By the mid-forties, he was admitted to the South African Communist Party (SACP), and it was here that he learned about the atrocities being committed against Jews in Nazi Germany.
Said Arieli, “He told me that he became conscious of the world outside South Africa, and that’s how he learned of Nazism and later on, of course, of the Holocaust and the ghettos.”
Although the SACP initially opposed the war, it shifted its position after Germany invaded the Soviet Union in June 1941, and became a staunch defender of human liberties in the face of Nazi terror.
“Kathrada testified that the party’s anti-fascist message had a great impact on him, especially in light of the right-wing Afrikaner support for Nazism at the time,” said Arieli. “He asserted that the sights of war he witnessed later during his European trip reinforced his beliefs.”
Kathrada became a prominent youth leader, organising the 1946 South African Indian Congress’s passive-resistance movement against the Land Tenure and Indian Representation Act, also known as the Ghetto Act. It restricted the political representation afforded to Indians at the time, and confined their living areas.
Said Arieli, “The use of the term ‘ghetto’ here was, of course, charged with resonances of its use in Nazi Germany.” Indeed, this notion was reinforced when the National Party won the 1948 election, and perpetuated rhetoric which was eerily reminiscent of the Nazi regime.
The general election in 1948 marked the beginning of a new era in South Africa, Arieli said.
In their interview, Kathrada told Arieli that the legislation which followed “might have been taken straight from Hitler’s Third Reich, as some of the most prominent members of the Nationalist Party had unashamedly supported Nazi Germany”.
Kathrada’s understanding of the Holocaust and other war atrocities was heightened in 1951, when he left to serve as head of the Africa desk at the World Federation of Democratic Youth in Budapest. He travelled Europe extensively, including Poland, where he witnessed first-hand the destruction left by the war. In Prague, he learned of a village which had been destroyed by Nazi forces in response to the assassination of Nazi leader Reinhard Heydrich in 1942.

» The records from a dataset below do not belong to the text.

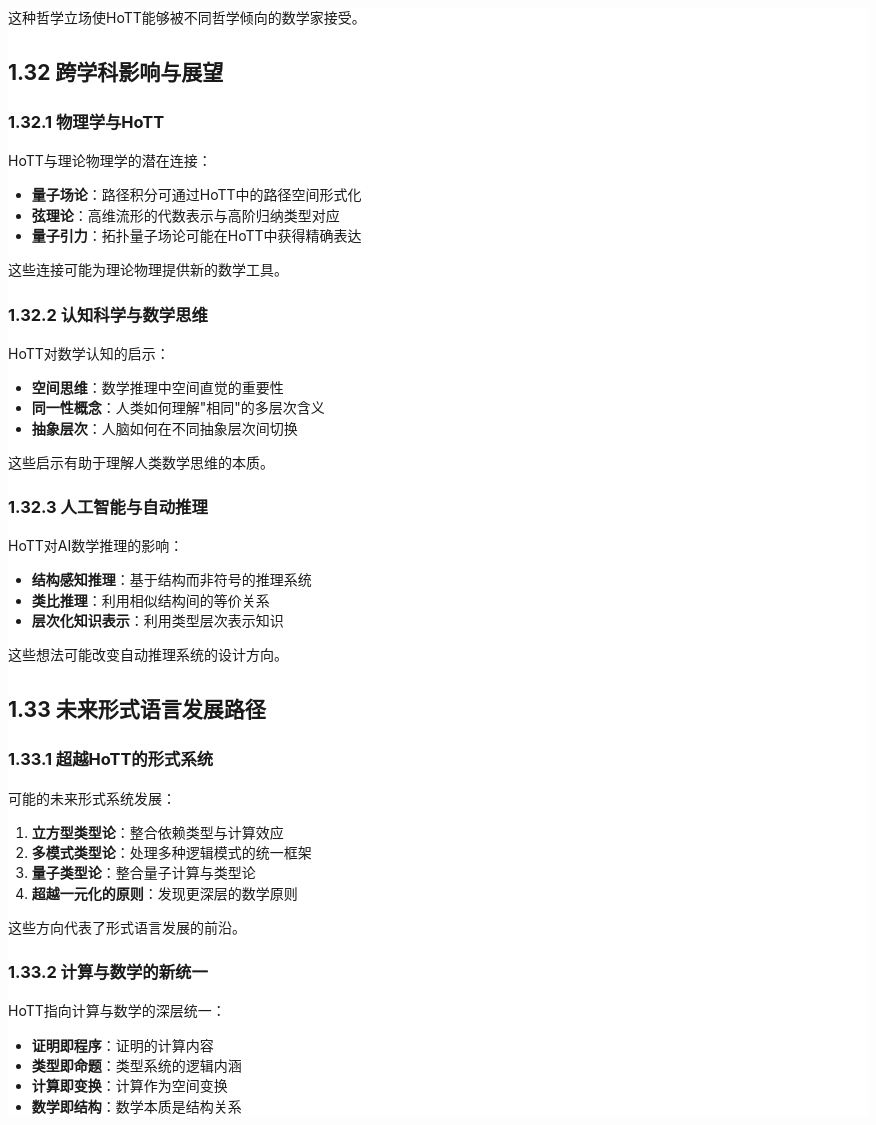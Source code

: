 这种哲学立场使HoTT能够被不同哲学倾向的数学家接受。

## 1.32 跨学科影响与展望

### 1.32.1 物理学与HoTT

HoTT与理论物理学的潜在连接：

- **量子场论**：路径积分可通过HoTT中的路径空间形式化
- **弦理论**：高维流形的代数表示与高阶归纳类型对应
- **量子引力**：拓扑量子场论可能在HoTT中获得精确表达

这些连接可能为理论物理提供新的数学工具。

### 1.32.2 认知科学与数学思维

HoTT对数学认知的启示：

- **空间思维**：数学推理中空间直觉的重要性
- **同一性概念**：人类如何理解"相同"的多层次含义
- **抽象层次**：人脑如何在不同抽象层次间切换

这些启示有助于理解人类数学思维的本质。

### 1.32.3 人工智能与自动推理

HoTT对AI数学推理的影响：

- **结构感知推理**：基于结构而非符号的推理系统
- **类比推理**：利用相似结构间的等价关系
- **层次化知识表示**：利用类型层次表示知识

这些想法可能改变自动推理系统的设计方向。

## 1.33 未来形式语言发展路径

### 1.33.1 超越HoTT的形式系统

可能的未来形式系统发展：

1. **立方型类型论**：整合依赖类型与计算效应
2. **多模式类型论**：处理多种逻辑模式的统一框架
3. **量子类型论**：整合量子计算与类型论
4. **超越一元化的原则**：发现更深层的数学原则

这些方向代表了形式语言发展的前沿。

### 1.33.2 计算与数学的新统一

HoTT指向计算与数学的深层统一：

- **证明即程序**：证明的计算内容
- **类型即命题**：类型系统的逻辑内涵
- **计算即变换**：计算作为空间变换
- **数学即结构**：数学本质是结构关系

Arieli quoted Kathrada’s journal, “Thoughts of bloody and cruel retribution exacted by the Nazi henchman darkened edges of my consciousness.” The same thoughts pervaded his mind when he visited the site of the Warsaw Ghetto in Poland shortly thereafter.
“When I visited what had been the ghetto, I was reminded of the Nazi atrocities in Czechoslovakia. The Jews had been crushed as ruthlessly as had the villagers, consigned to an area of the city behind a wall almost three metres high,” Arieli quoted Kathrada as saying.
“The Jews had been warned by an escapee from Treblinka that extermination waited at the end of a nightmarish journey. When I visited the site of this blot on humanity, only a modest monument marked the murder of tens of thousands of Jews and paid tribute to those who fought back and died.”
Said Arieli, “While his memoires specifically described the Warsaw victims as Jews, he also recognised the non-Jewish victims of Nazi atrocities,” she said. “He points to similarities between the crushing of the resistance of the ghetto and the oppression of others.”
These stories of resistance gave shape to Kathrada’s universal perception of the cost of the war, and although it depends to a large extent on particularities, he applied it universally.
“He recognised the specific Jewish identity, but placed their resistance alongside broader ideas and also reflected on his own struggle in South Africa,” she said.